═══ Task inputs ═══
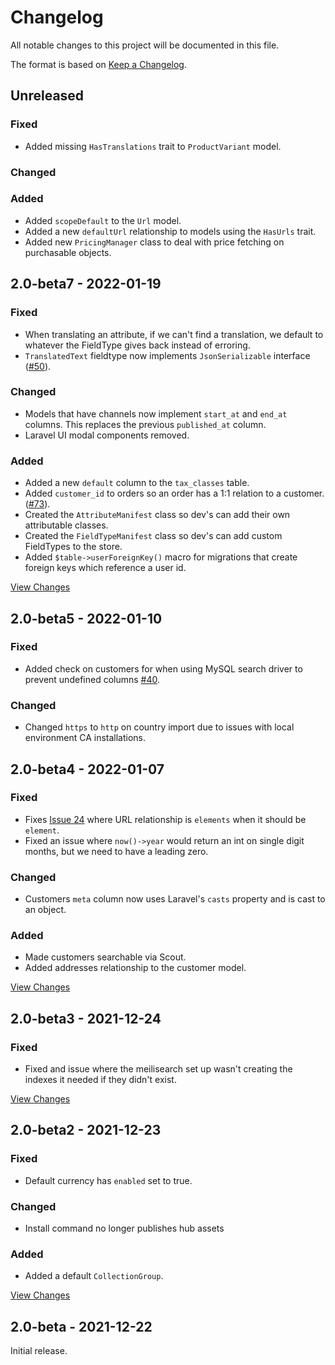 # Changelog
All notable changes to this project will be documented in this file.

The format is based on [Keep a Changelog](https://keepachangelog.com/en/1.0.0/).

## Unreleased

### Fixed

- Added missing `HasTranslations` trait to `ProductVariant` model.

### Changed

### Added

- Added `scopeDefault` to the `Url` model.
- Added a new `defaultUrl` relationship to models using the `HasUrls` trait.
- Added new `PricingManager` class to deal with price fetching on purchasable objects.

## 2.0-beta7 - 2022-01-19

### Fixed

- When translating an attribute, if we can't find a translation, we default to whatever the FieldType gives back instead of erroring.
- `TranslatedText` fieldtype now implements `JsonSerializable` interface ([#50](https://github.com/getcandy/getcandy/issues/50)).

### Changed

- Models that have channels now implement `start_at` and `end_at` columns. This replaces the previous `published_at` column.
- Laravel UI modal components removed.

### Added

- Added a new `default` column to the `tax_classes` table.
- Added `customer_id` to orders so an order has a 1:1 relation to a customer. ([#73](https://github.com/getcandy/getcandy/issues/73)).
- Created the `AttributeManifest` class so dev's can add their own attributable classes.
- Created the `FieldTypeManifest` class so dev's can add custom FieldTypes to the store.
- Added `$table->userForeignKey()` macro for migrations that create foreign keys which reference a user id.

[View Changes](https://github.com/getcandy/core/compare/2.0-beta5...2.0-beta7)

## 2.0-beta5 - 2022-01-10

### Fixed

- Added check on customers for when using MySQL search driver to prevent undefined columns [#40](https://github.com/getcandy/getcandy/issues/40).

### Changed

- Changed `https` to `http` on country import due to issues with local environment CA installations.

## 2.0-beta4 - 2022-01-07

### Fixed

- Fixes [Issue 24](https://github.com/getcandy/getcandy/issues/24) where URL relationship is `elements` when it should be `element`.
- Fixed an issue where `now()->year` would return an int on single digit months, but we need to have a leading zero.

### Changed

- Customers `meta` column now uses Laravel's `casts` property and is cast to an object.

### Added

- Made customers searchable via Scout.
- Added addresses relationship to the customer model.

[View Changes](https://github.com/getcandy/core/compare/2.0-beta3...2.0-beta4)

## 2.0-beta3 - 2021-12-24

### Fixed

- Fixed and issue where the meilisearch set up wasn't creating the indexes it needed if they didn't exist.

[View Changes](https://github.com/getcandy/core/compare/2.0-beta2...2.0-beta3)

## 2.0-beta2 - 2021-12-23

### Fixed
- Default currency has `enabled` set to true.

### Changed
- Install command no longer publishes hub assets

### Added
- Added a default `CollectionGroup`.

[View Changes](https://github.com/getcandy/core/compare/2.0-beta...2.0-beta2)

## 2.0-beta - 2021-12-22

Initial release.

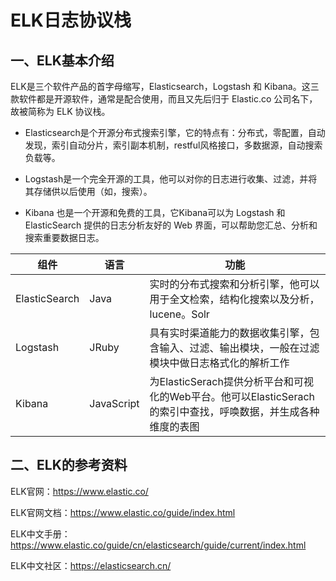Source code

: # ELK日志协议栈

## 一、ELK基本介绍

ELK是三个软件产品的首字母缩写，Elasticsearch，Logstash 和 Kibana。这三款软件都是开源软件，通常是配合使用，而且又先后归于 Elastic.co 公司名下，故被简称为 ELK 协议栈。 

* Elasticsearch是个开源分布式搜索引擎，它的特点有：分布式，零配置，自动发现，索引自动分片，索引副本机制，restful风格接口，多数据源，自动搜索负载等。

* Logstash是一个完全开源的工具，他可以对你的日志进行收集、过滤，并将其存储供以后使用（如，搜索）。

* Kibana 也是一个开源和免费的工具，它Kibana可以为 Logstash 和 ElasticSearch 提供的日志分析友好的 Web 界面，可以帮助您汇总、分析和搜索重要数据日志。

| 组件          | 语言       | 功能                                                         |
| ------------- | ---------- | ------------------------------------------------------------ |
| ElasticSearch | Java       | 实时的分布式搜索和分析引擎，他可以用于全文检索，结构化搜索以及分析，lucene。Solr |
| Logstash      | JRuby      | 具有实时渠道能力的数据收集引擎，包含输入、过滤、输出模块，一般在过滤模块中做日志格式化的解析工作 |
| Kibana        | JavaScript | 为ElasticSerach提供分析平台和可视化的Web平台。他可以ElasticSerach的索引中查找，呼唤数据，并生成各种维度的表图 |

## 二、ELK的参考资料

ELK官网：https://www.elastic.co/

ELK官网文档：https://www.elastic.co/guide/index.html

ELK中文手册：https://www.elastic.co/guide/cn/elasticsearch/guide/current/index.html

ELK中文社区：https://elasticsearch.cn/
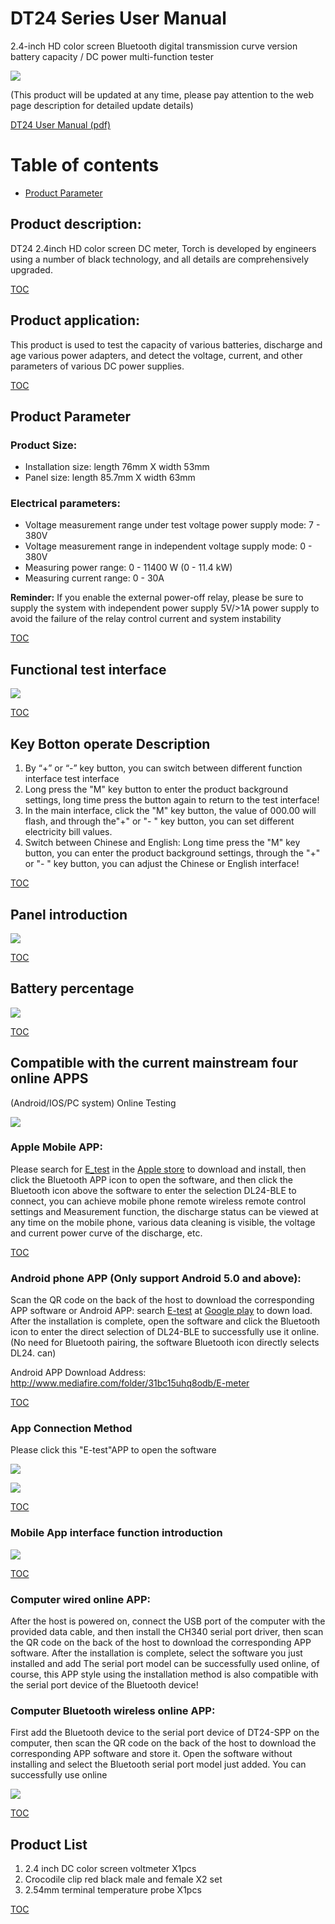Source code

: # DT24 Series User Manual

2.4-inch HD color screen Bluetooth digital transmission curve version battery capacity / DC power multi-function tester

![](img/DT24-001.png)

(This product will be updated at any time, please pay attention to the web page description for detailed update details)

[DT24 User Manual (pdf)](DT24-DT24P/DT24%20User%20manual.pdf)

# Table of contents
- [Product Parameter](#product-parameter)

## Product description:

DT24 2.4inch HD color screen DC meter, Torch is developed by engineers using a number of black technology, and all details are comprehensively upgraded.

[TOC](#table-of-contents)

## Product application:

This product is used to test the capacity of various batteries, discharge and age various power adapters, and detect the voltage, current, and other parameters of various DC power supplies.

[TOC](#table-of-contents)

## Product Parameter

### Product Size:

- Installation size: length 76mm X width 53mm
- Panel size: length 85.7mm X width 63mm

### Electrical parameters:

- Voltage measurement range under test voltage power supply mode: 7 - 380V
- Voltage measurement range in independent voltage supply mode: 0 - 380V
- Measuring power range: 0 - 11400 W (0 - 11.4 kW)
- Measuring current range: 0 - 30A

**Reminder:**
If you enable the external power-off relay, please be sure to supply the system with independent power supply 5V/>1A power supply to avoid the failure of the relay control current and system instability

[TOC](#table-of-contents)

## Functional test interface

![](img/DT24-002.png)

[TOC](#table-of-contents)

## Key Botton operate Description

1. By “+” or “-” key button, you can switch between different function interface test interface
2. Long press the "M" key button to enter the product background settings, long time press the button again to return to the test interface!
3. In the main interface, click the "M" key button, the value of 000.00 will flash, and through the"+" or "- " key button, you can set different electricity bill values.
4. Switch between Chinese and English: Long time press the "M" key button, you can enter the product background settings, through the "+" or "- " key button, you can adjust the Chinese or English interface!

[TOC](#table-of-contents)

## Panel introduction

![](img/DT24-003.png)

[TOC](#table-of-contents)

## Battery percentage

![](img/DT24-004.png)

[TOC](#table-of-contents)

## Compatible with the current mainstream four online APPS

(Android/IOS/PC system) Online Testing

![](img/DT24-DT24P%20008.jpg)

### Apple Mobile APP:

Please search for [E_test](https://apps.apple.com/app/e-test/id1478623332) in the [Apple store](https://apps.apple.com) to download and install, then click the Bluetooth APP icon to open the software, and then click the Bluetooth icon above the software to enter the selection DL24-BLE to connect, you can achieve mobile phone remote wireless remote control settings and Measurement function, the discharge status can be viewed at any time on the mobile phone, various data cleaning is visible, the voltage and current power curve of the discharge, etc.

[TOC](#table-of-contents)

### Android phone APP (Only support Android 5.0 and above):

Scan the QR code on the back of the host to download the corresponding APP software or Android APP: search [E-test](https://play.google.com/store/apps/details?id=com.tang.etest.e_test) at [Google play](https://play.google.com) to down load. After the installation is complete, open the software and click the Bluetooth icon to enter the direct selection of DL24-BLE to successfully use it online. (No need for Bluetooth pairing, the software Bluetooth icon directly selects DL24. can)

Android APP Download Address: http://www.mediafire.com/folder/31bc15uhq8odb/E-meter

[TOC](#table-of-contents)

### App Connection Method

Please click this "E-test"APP to open the software

![](img/DT24-DT24P%20007.jpg)

![](img/DT24-DT24P%20009.jpg)

[TOC](#table-of-contents)

### Mobile App interface function introduction

![](img/DT24-DT24P%20006.jpg)

[TOC](#table-of-contents)

### Computer wired online APP:

After the host is powered on, connect the USB port of the computer with the provided data cable, and then install the CH340 serial port driver, then scan the QR code on the back of the host to download the corresponding APP software. After the installation is complete, select the software you just installed and add The serial port model can be successfully used online, of course, this APP style using the installation method is also compatible with the serial port device of the Bluetooth device!

### Computer Bluetooth wireless online APP:

First add the Bluetooth device to the serial port device of DT24-SPP on the computer, then scan the QR code on the back of the host to download the corresponding APP software and store it. Open the software without installing and select the Bluetooth serial port model just added. You can successfully use online

![](img/DT24-DT24P%20005.jpg)

[TOC](#table-of-contents)

## Product List
1. 2.4 inch DC color screen voltmeter X1pcs
2. Crocodile clip red black male and female X2 set
3. 2.54mm terminal temperature probe X1pcs

[TOC](#table-of-contents)

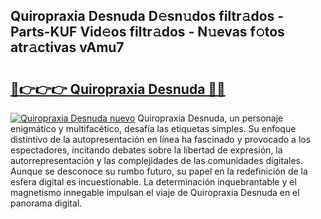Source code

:## Quiropraxia Desnuda D𝚎sn𝚞dos filtr𝚊dos - Parts-KUF Vid𝚎os filtr𝚊dos - N𝚞evas f𝚘tos atr𝚊ctivas vAmu7

# <h2><a href="http://mb4sh1.tromn.icu/?c=Quiropraxia+Desnuda">🔗👉👉👉 Quiropraxia Desnuda 🔗🔗</a></h2>

[![Quiropraxia Desnuda nuevo](https://i.imgur.com/pEAQMta.gif)](http://mb4sh1.tromn.icu/?c=Quiropraxia+Desnuda)
Quiropraxia Desnuda, un personaje enigmático y multifacético, desafía las etiquetas simples. Su enfoque distintivo de la autopresentación en línea ha fascinado y provocado a los espectadores, incitando debates sobre la libertad de expresión, la autorrepresentación y las complejidades de las comunidades digitales. Aunque se desconoce su rumbo futuro, su papel en la redefinición de la esfera digital es incuestionable. La determinación inquebrantable y el magnetismo innegable impulsan el viaje de Quiropraxia Desnuda en el panorama digital.
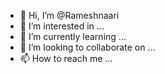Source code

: - 👋 Hi, I’m @Rameshnaari
- 👀 I’m interested in ...
- 🌱 I’m currently learning ...
- 💞️ I’m looking to collaborate on ...
- 📫 How to reach me ...

<!---
Rameshnaari/Rameshnaari is a ✨ special ✨ repository because its `README.md` (this file) appears on your GitHub profile.
You can click the Preview link to take a look at your changes.
--->
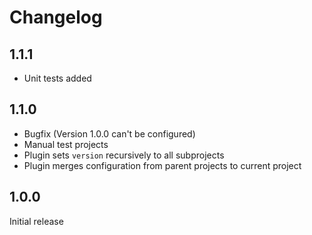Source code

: # Changelog

## 1.1.1

- Unit tests added

## 1.1.0

- Bugfix (Version 1.0.0 can't be configured)
- Manual test projects
- Plugin sets `version` recursively to all subprojects
- Plugin merges configuration from parent projects to current project

## 1.0.0

Initial release
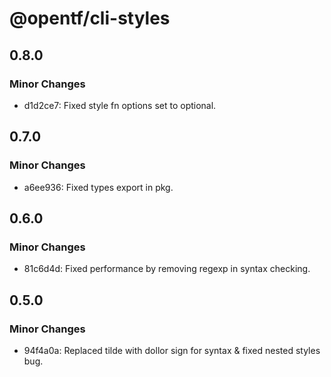 # @opentf/cli-styles

## 0.8.0

### Minor Changes

- d1d2ce7: Fixed style fn options set to optional.

## 0.7.0

### Minor Changes

- a6ee936: Fixed types export in pkg.

## 0.6.0

### Minor Changes

- 81c6d4d: Fixed performance by removing regexp in syntax checking.

## 0.5.0

### Minor Changes

- 94f4a0a: Replaced tilde with dollor sign for syntax & fixed nested styles bug.
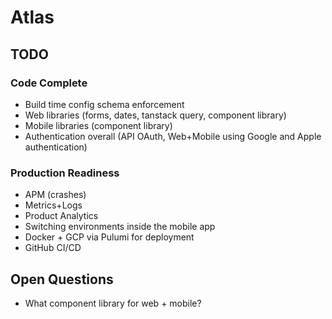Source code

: # Atlas

## TODO

### Code Complete

* Build time config schema enforcement
* Web libraries (forms, dates, tanstack query, component library)
* Mobile libraries (component library)
* Authentication overall (API OAuth, Web+Mobile using Google and Apple authentication)

### Production Readiness

* APM (crashes)
* Metrics+Logs
* Product Analytics
* Switching environments inside the mobile app
* Docker + GCP via Pulumi for deployment
* GitHub CI/CD

## Open Questions

* What component library for web + mobile?
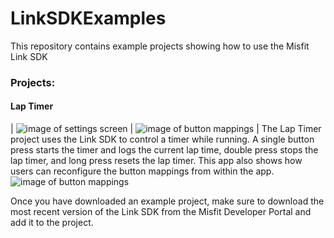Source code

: # LinkSDKExamples

This repository contains example projects showing how to use the Misfit Link SDK

### Projects:
#### Lap Timer
|  ![image of settings screen](/assets/images/docs/lapTimerMain.png)  |  ![image of button mappings](/assets/images/docs/lapTimerUse.png)  |
The Lap Timer project uses the Link SDK to control a timer while running. A single button press starts the timer and logs the current lap time, double press stops the lap timer, and long press resets the lap timer. This app also shows how users can reconfigure the button mappings from within the app.
![image of button mappings](/assets/images/docs/lapTimerChange.png)

Once you have downloaded an example project, make sure to download the most recent version of the Link SDK from the Misfit Developer Portal and add it to the project.
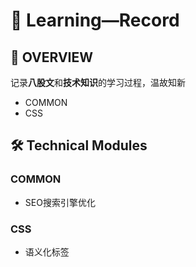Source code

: # 🐾 Learning—Record

## 📝 OVERVIEW

记录**八股文**和**技术知识**的学习过程，温故知新

+ COMMON
+ CSS

## 🛠️ Technical Modules

### COMMON

+ SEO搜索引擎优化

### CSS

+ 语义化标签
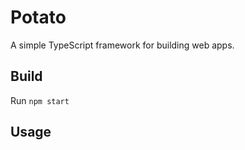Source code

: # Potato
A simple TypeScript framework for building web apps.

## Build

Run `npm start`

## Usage

[example]: https://github.com/bakesaled/potato/demo
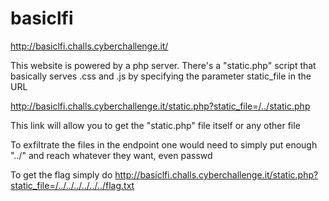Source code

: # basiclfi

http://basiclfi.challs.cyberchallenge.it/

This website is powered by a php server. There's a "static.php" script that basically serves .css and .js by specifying the parameter static_file in the URL

http://basiclfi.challs.cyberchallenge.it/static.php?static_file=/../static.php

This link will allow you to get the "static.php" file itself or any other file

To exfiltrate the files in the endpoint one would need to simply put enough "../" and reach whatever they want, even passwd

To get the flag simply do http://basiclfi.challs.cyberchallenge.it/static.php?static_file=/../../../../../../flag.txt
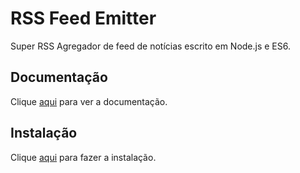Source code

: # RSS Feed Emitter

Super RSS Agregador de feed de notícias escrito em Node.js e ES6.

## Documentação

Clique [aqui](https://github.com/filipedeschamps/rss-feed-emitter) para ver a documentação.

## Instalação

Clique [aqui](https://www.npmjs.com/package/rss-feed-emitter) para fazer a instalação.
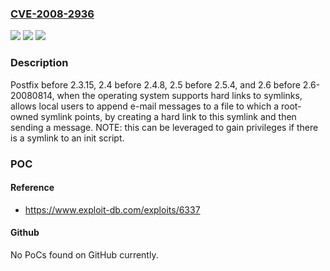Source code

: ### [CVE-2008-2936](https://cve.mitre.org/cgi-bin/cvename.cgi?name=CVE-2008-2936)
![](https://img.shields.io/static/v1?label=Product&message=n%2Fa&color=blue)
![](https://img.shields.io/static/v1?label=Version&message=n%2Fa&color=blue)
![](https://img.shields.io/static/v1?label=Vulnerability&message=n%2Fa&color=brighgreen)

### Description

Postfix before 2.3.15, 2.4 before 2.4.8, 2.5 before 2.5.4, and 2.6 before 2.6-20080814, when the operating system supports hard links to symlinks, allows local users to append e-mail messages to a file to which a root-owned symlink points, by creating a hard link to this symlink and then sending a message.  NOTE: this can be leveraged to gain privileges if there is a symlink to an init script.

### POC

#### Reference
- https://www.exploit-db.com/exploits/6337

#### Github
No PoCs found on GitHub currently.

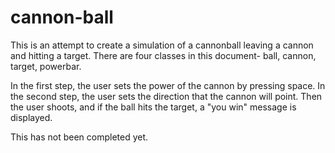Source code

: # cannon-ball

This is an attempt to create a simulation of a cannonball leaving a cannon and hitting a target. There are four classes in this document- ball, cannon, target, powerbar.

In the first step, the user sets the power of the cannon by pressing space. 
In the second step, the user sets the direction that the cannon will point.
Then the user shoots, and if the ball hits the target, a "you win" message is displayed.

This has not been completed yet.
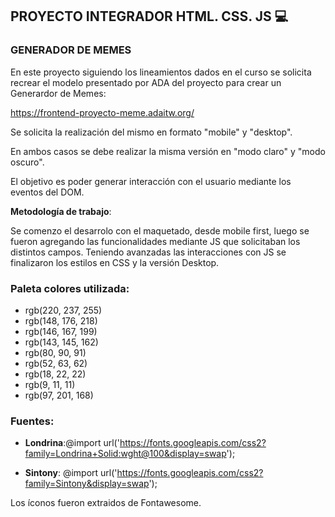 ## PROYECTO INTEGRADOR HTML. CSS. JS 💻
### GENERADOR DE MEMES

En este proyecto siguiendo los lineamientos dados en el curso se solicita recrear el modelo presentado por ADA del proyecto para crear un Generardor de Memes:

https://frontend-proyecto-meme.adaitw.org/

Se solicita la realización del mismo en formato "mobile" y "desktop".

En ambos casos se debe realizar la misma versión en "modo claro" y "modo oscuro".

El objetivo es poder generar interacción con el usuario mediante los eventos del DOM.

**Metodología de trabajo**:

Se comenzo el desarrolo con el maquetado, desde mobile first, luego se fueron agregando las funcionalidades mediante JS que solicitaban los distintos campos.
Teniendo avanzadas las interacciones con JS se finalizaron los estilos en CSS y la versión Desktop.

### Paleta colores utilizada:
- rgb(220, 237, 255)
- rgb(148, 176, 218)
- rgb(146, 167, 199)
- rgb(143, 145, 162)
- rgb(80, 90, 91)
- rgb(52, 63, 62)
- rgb(18, 22, 22)
- rgb(9, 11, 11)
- rgb(97, 201, 168)

### Fuentes:

- **Londrina**:@import url('https://fonts.googleapis.com/css2?family=Londrina+Solid:wght@100&display=swap');

- **Sintony**: @import url('https://fonts.googleapis.com/css2?family=Sintony&display=swap');

Los íconos fueron extraidos de Fontawesome.




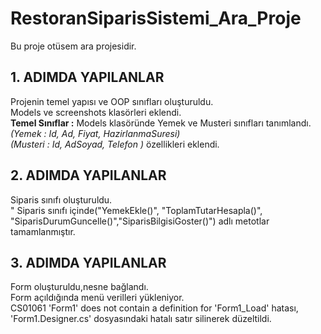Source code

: # RestoranSiparisSistemi_Ara_Proje
Bu proje otüsem ara projesidir.
## 1. ADIMDA YAPILANLAR<br>
Projenin temel yapısı ve OOP sınıfları oluşturuldu.<br>
Models ve screenshots klasörleri eklendi.<br>
**Temel Sınıflar :** Models klasöründe Yemek ve Musteri sınıfları tanımlandı.<br>
*(Yemek :  Id, Ad, Fiyat, HazirlanmaSuresi)*<br>
*(Musteri :  Id, AdSoyad, Telefon )* özellikleri eklendi.<br>
## 2. ADIMDA YAPILANLAR<br>
Siparis sınıfı oluşturuldu.<br>"
Siparis sınıfı içinde("YemekEkle()", "ToplamTutarHesapla()", "SiparisDurumGuncelle()","SiparisBilgisiGoster()") adlı metotlar tamamlanmıştır.<br>
## 3. ADIMDA YAPILANLAR<br>
Form oluşturuldu,nesne bağlandı.<br>
Form açıldığında menü verilleri yükleniyor.<br>
CS01061 'Form1' does not contain a definition for 'Form1_Load' hatası, 'Form1.Designer.cs' dosyasındaki hatalı satır silinerek düzeltildi.<br>




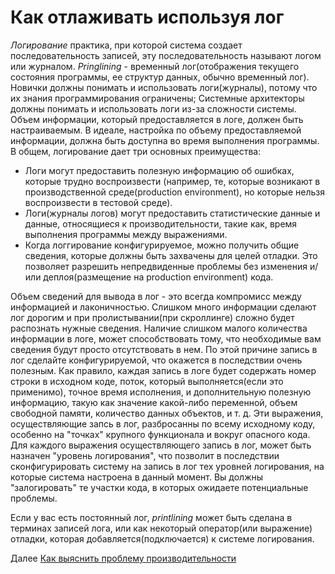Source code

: # Как отлаживать используя лог
[//]: # (Version:1.0.0)
*Логирование* практика, при которой система создает последовательность записей, эту последовательность называют логом или журналом. *Pringlining* - временный лог(отображения текущего состояния программы, ее структур данных, обычно временный лог). Новички должны понимать и использовать логи(журналы), потому что их знания программирования ограничены; Cистемные архитекторы должны понимать и использовать логи из-за сложности системы. Объем информации, который предоставляется в логе, должен быть настраиваемым. В идеале, настройка по объему предоставляемой информации, должна быть доступна во время выполнения программы. В общем, логирование дает три основных преимущества:

- Логи могут предоставить полезную информацию об ошибках, которые трудно воспроизвести (например, те, которые возникают в производственной среде(production environment), но которые нельзя воспроизвести в тестовой среде).
- Логи(журналы логов) могут предоставить статистические данные и данные, относящиеся к производительности, такие как, время выполнения программы между выражениями.
- Когда логгирование конфигурируемое, можно получить общие сведения, которые должны быть захвачены для целей отладки. Это позволяет разрешить непредвиденные проблемы без изменения и/или деплоя(размещение на production environment) кода.

Объем сведений для вывода в лог - это всегда компромисс между информацией и лаконичностью. Слишком много информации сделают лог дорогим и при пролистывании(при скроллинге) сложно будет распознать нужные сведения. Наличие слишком малого количества информации в логе, может способствовать тому, что необходимые вам сведения будут просто отсутствовать в нем. По этой причине запись в лог сделайте конфигурируемой, что окажется в последствии очень полезным. Как правило, каждая запись в логе будет содержать номер строки в исходном коде, поток, который выполняется(если это применимо), точное время исполнения, и дополнительную полезную информацию, такую как значение какой-либо переменной, объем свободной памяти, количество данных объектов, и т. д. Эти выражения, осуществляющие запсь в лог, разбросанны по всему исходному коду, особенно на "точках" крупного функционала и вокруг опасного кода. Для каждого выражения осуществляющего запись в лог, может быть назначен "уровень логирования", что позволит в последствии сконфигурировать систему на запись в лог тех уровней логирования, на которые система настроена в данный момент. Вы должны "залогировать" те участки кода, в которых ожидаете потенциальные проблемы.

Если у вас есть постоянный лог, *printlining* может быть сделана в терминах записей лога, или как некоторый оператор(или выражение) отладки, которая добавляется(подключается) к системе логирования.

Далее [Как выяснить проблему производительности](05-How-to-Understand-Performance-Problems.md)
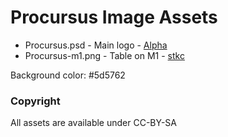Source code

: # Procursus Image Assets

- Procursus.psd - Main logo - [Alpha](https://twitter.com/kutarin_)
- Procursus-m1.png - Table on M1 - [stkc](https://stkc.win/)

Background color: #5d5762

### Copyright

All assets are available under CC-BY-SA
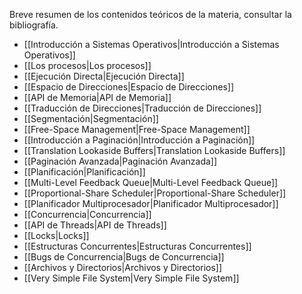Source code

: Breve resumen de los contenidos teóricos de la materia, consultar la bibliografía.

- [[Introducción a Sistemas Operativos|Introducción a Sistemas Operativos]]
- [[Los procesos|Los procesos]]
- [[Ejecución Directa|Ejecución Directa]]
- [[Espacio de Direcciones|Espacio de Direcciones]]
- [[API de Memoria|API de Memoria]]
- [[Traducción de Direcciones|Traducción de Direcciones]]
- [[Segmentación|Segmentación]]
- [[Free-Space Management|Free-Space Management]]
- [[Introducción a Paginación|Introducción a Paginación]]
- [[Translation Lookaside Buffers|Translation Lookaside Buffers]]
- [[Paginación Avanzada|Paginación Avanzada]]
- [[Planificación|Planificación]]
- [[Multi-Level Feedback Queue|Multi-Level Feedback Queue]]
- [[Proportional-Share Scheduler|Proportional-Share Scheduler]]
- [[Planificador Multiprocesador|Planificador Multiprocesador]]
- [[Concurrencia|Concurrencia]]
- [[API de Threads|API de Threads]]
- [[Locks|Locks]]
- [[Estructuras Concurrentes|Estructuras Concurrentes]]
- [[Bugs de Concurrencia|Bugs de Concurrencia]]
- [[Archivos y Directorios|Archivos y Directorios]]
- [[Very Simple File System|Very Simple File System]]
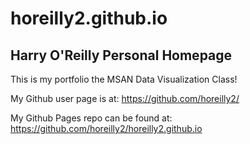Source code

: horeilly2.github.io
===================

## Harry O'Reilly Personal Homepage

This is my portfolio the MSAN Data Visualization Class!

My Github user page is at:
https://github.com/horeilly2/

My Github Pages repo can be found at:
https://github.com/horeilly2/horeilly2.github.io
═══
▶ [Exercise aim]
Copy out, from the data above, each line where the string "wireless" is present.

▶ [Answer section]
Please search for [E_test](https://apps.apple.com/app/e-test/id1478623332) in the [Apple store](https://apps.apple.com) to download and install, then click the Bluetooth APP icon to open the software, and then click the Bluetooth icon above the software to enter the selection DL24-BLE to connect, you can achieve mobile phone remote wireless remote control settings and Measurement function, the discharge status can be viewed at any time on the mobile phone, various data cleaning is visible, the voltage and current power curve of the discharge, etc.
### Computer Bluetooth wireless online APP:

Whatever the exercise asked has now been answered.